Not sure if the camp ground is one of your options but we stayed at the KOA right in MB.

The reason we stayed there was that it was right in town, the least crowded, and easy walking distance to the beach and other amusements (only a block or two away if I remember right). Another reason we picked it was that we are older (not old just have grown kids) and trusted KOAs. Not that there is anything wrong with the other camp grounds but we picked the KOA on their reputation having never been to MB before and we were traveling too far to stay for too long of a period to end up in a "wish we were somewhere else" camp ground.

I can say that once we were there we did check out two other camp grounds that were close by (can't remember their names as we are older but not old) and when we did it was right after a significant rain (which occurred a lot in the evenings while we were there).

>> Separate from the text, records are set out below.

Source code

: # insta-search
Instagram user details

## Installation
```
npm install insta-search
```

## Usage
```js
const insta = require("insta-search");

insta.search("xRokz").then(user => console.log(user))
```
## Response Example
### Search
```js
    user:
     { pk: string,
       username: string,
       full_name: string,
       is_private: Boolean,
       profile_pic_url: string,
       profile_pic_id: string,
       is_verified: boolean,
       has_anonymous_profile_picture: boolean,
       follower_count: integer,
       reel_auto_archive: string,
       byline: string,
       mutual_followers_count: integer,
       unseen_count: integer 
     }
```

It made us REAL happy we were at the KOA simply because the grounds were too far out of town for our liking and once you got past the pretty front gates it got a little too cramped for us. Additionally there was some significant flooding in a number of areas of the camp ground. When I say significant I really mean significant to the point that some TTs had their first and second steps buried under water and worse yet there were tent campers that were just flat under water. Felt really bad for them. Please realize I'm not saying it was the entire grounds but is was some significant parts of the grounds.

Now believe me when I say I'm not dis-ing any of the camp grounds, I'm just saying that I think the one with the least surprises and the best accommodations was the KOA............ but then again we are older (not old) and our sense of adventure has matured a bit.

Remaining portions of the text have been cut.